FOR TOO long, the annual report was the only medium of communication between a company and its stakeholders. And, traditionally, annual reports have tended to be monotonous and off the beaten track, as companies have been averse to giving much information for fear of giving competitors an advantage. Thus, other than the audited accounts and the directors' reports, which would only be of historical interest by the time they get to the hands of the shareholders, these annual reports serve more as status reports than as indicators of the companies' future prospects and plans.

In the past few years, following the pattern of the Securities Exchange Commission (SEC)-listed companies in the US, quarterly reporting of results by listed companies is now mandatory in India as per the listing agreement with the stock exchanges. This has been a welcome development, as even in the US, although quarterly reporting has now been in existence for almost a quarter of a century, its introduction was preceded by a tough battle between the companies, the SEC and the New York Stock Exchange.

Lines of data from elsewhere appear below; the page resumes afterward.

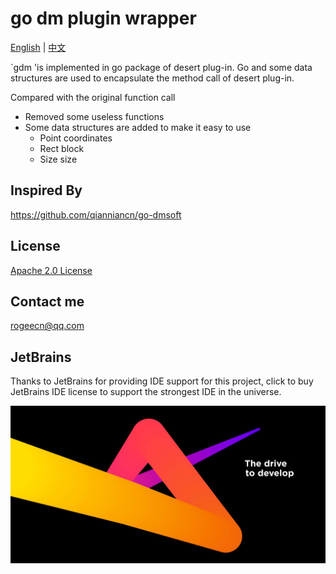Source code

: # go dm plugin wrapper

[English](https://github.com/rogeecn/gdm/blob/main/README.md) | [中文](https://github.com/rogeecn/gdm/blob/main/README_CN.md)


`gdm 'is implemented in go package of desert plug-in. Go and some data structures are used to encapsulate the method call of desert plug-in.

Compared with the original function call

- Removed some useless functions
- Some data structures are added to make it easy to use
    - Point coordinates
    - Rect block
    - Size size

## Inspired By
https://github.com/qianniancn/go-dmsoft

## License
[Apache 2.0 License](https://github.com/rogeecn/gdm/blob/main/LICENSE)

## Contact me

rogeecn@qq.com

## JetBrains

Thanks to JetBrains for providing IDE support for this project, click to buy JetBrains IDE license to support the strongest IDE in the universe.

[![JetBrains](jetbrains.jpeg)](https://www.jetbrains.com/)
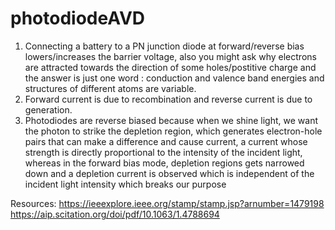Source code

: # photodiodeAVD
1. Connecting a battery to a PN junction diode at forward/reverse bias lowers/increases the barrier voltage, also you might ask why electrons are attracted towards the direction of some holes/postitive charge and the answer is just one word : conduction and valence band energies and structures of different atoms are variable.
2. Forward current is due to recombination and reverse current is due to generation. 
3. Photodiodes are reverse biased because when we shine light, we want the photon to strike the depletion region, which generates electron-hole pairs that can make a difference and cause current, a current whose strength is directly proportional to the intensity of the incident light, whereas in the forward bias mode, depletion regions gets narrowed down and a depletion current is observed which is independent of the incident light intensity which breaks our purpose

Resources: 
https://ieeexplore.ieee.org/stamp/stamp.jsp?arnumber=1479198
https://aip.scitation.org/doi/pdf/10.1063/1.4788694

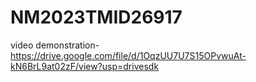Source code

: # NM2023TMID26917
video demonstration-https://drive.google.com/file/d/1OqzUU7U7S15OPvwuAt-kN6BrL9at02zF/view?usp=drivesdk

However, despite its long existence, the US practice still has serious problems arising from errors and inaccuracies that tend to creep into the reports owing to the volume and the speed of the information provided. This has its effect on the fourth quarter, known widely as the `dump' quarter, bearing the brunt of the adjustment of all the errors of the earlier quarters, so as to bring the results in line with the full annual audited results.

The existing regulations in India require the publication of quarterly results in at least one newspaper with an indication of special factors, if any, that may have influenced the results and with figures for the corresponding period of the preceding financial year.

The quarterly results can, at best, only be considered as indicative and not absolute, as a good deal of estimation is needed in order to arrive at these results. These estimates are usually in the nature of provisions for income-tax, the extent of profit accruing on incomplete or long-term contract work in progress and the allocation of discretionary expenditure such as VRS and other deferred revenue expenditure.

While there can be no doubt that the publication of quarterly results is a major step in the evolution of good corporate discipline in India, it cannot be said that this measure is free from manipulative practices. Some of the pitfalls that quarterly reporting entail are:

* Where an open offer to the shareholders is being contemplated with a view to acquiring an increase in stake, quarterly results could be depressed so as to trigger selling of the company's shares in the market with the consequent fall in the price. If the results are kept depressed for a couple of quarters, the resultant consistent fall in the share price will facilitate the fixing of a lower average price for the open offer than would otherwise have been necessary. This could easily be achieved by a higher provision for tax and other expenditure, a higher charge for discretionary expenditure or by taking a lower credit for income such as for profit accruing from incomplete contract works.

* Artificially increasing revenues by transferring and invoicing stocks as sales to unlisted associate companies.

* Booking revenues that have yet been realised, with a view to inducing buying interest in the company's shares in the market and propping up the share price in the process. An interesting example of such a manipulation was brought to light in the US recently in a fraud that took place at Indus International Inc., a software firm in the Silicon Valley. Government regulators recently slapped criminal and civil charges on two executives of this firm for fraudulently inflating the results of a quarter two years ago.

The facts of the case are that the company feared that its internal forecast of profit for the third quarter of 1999 would fall short of analysts' expectations. Indus was close to selling software worth $1.7 million to an engineering firm, Holmes and Narver Inc., that had bought the same, contingent upon a contract materialising from the National Science Foundation. The latter's contract was delayed till the December quarter while Indus had booked the sale in the September quarter itself, showing the contingency aspect of the contract as a separate letter exchanged with Holmes and Narver, which was not disclosed to its accounting department. This letter agreed with Holmes and Narver that the sale by Indus to them would be cancelled if Holmes and Narver failed to get the contract from National Science Foundation. Holmes and Narver, in fact, did not get the contract and returned the software to Indus.

The whole matter came to light when Indus' accounting department reminded Holmes and Narver for the payment of the invoice and the latter refused to pay. The charges included another similar deal by Indus with another customer allowing Indus to book an additional $2 million in revenue in the same quarter that would not materialise at all, as the deal was a fictitious one. If this is the case with a country where quarterly reporting has been in operation for close to 25 years, our own regulators should be ever vigilant for perpetrators of similar frauds.

* As mutual funds are now required to disclose their portfolio at the end of each quarter, the chances of funds trying to spruce up their portfolios with reshuffling of securities in the last few days of the quarter cannot be ruled out.

As a safeguard against these pitfalls, the quarterly accounts should be subjected to a mandatory review before they are published, by the company's auditors who would confirm that these have been reviewed by them and that these are broadly in accordance with the accounting policies consistently followed by the company.

Any deviation found and reported by them should be published by the company as a part of the quarterly results. A review by the statutory auditors would act as a deterrent against these manipulations and would, apart from instilling confidence in the minds of the investors, also help remove any reservations that they may have on the credibility of the figures published.

Quarterly review of the accounts by the auditors will also help hasten the audit process at the year-end, facilitating the declaration of annual results with expediency.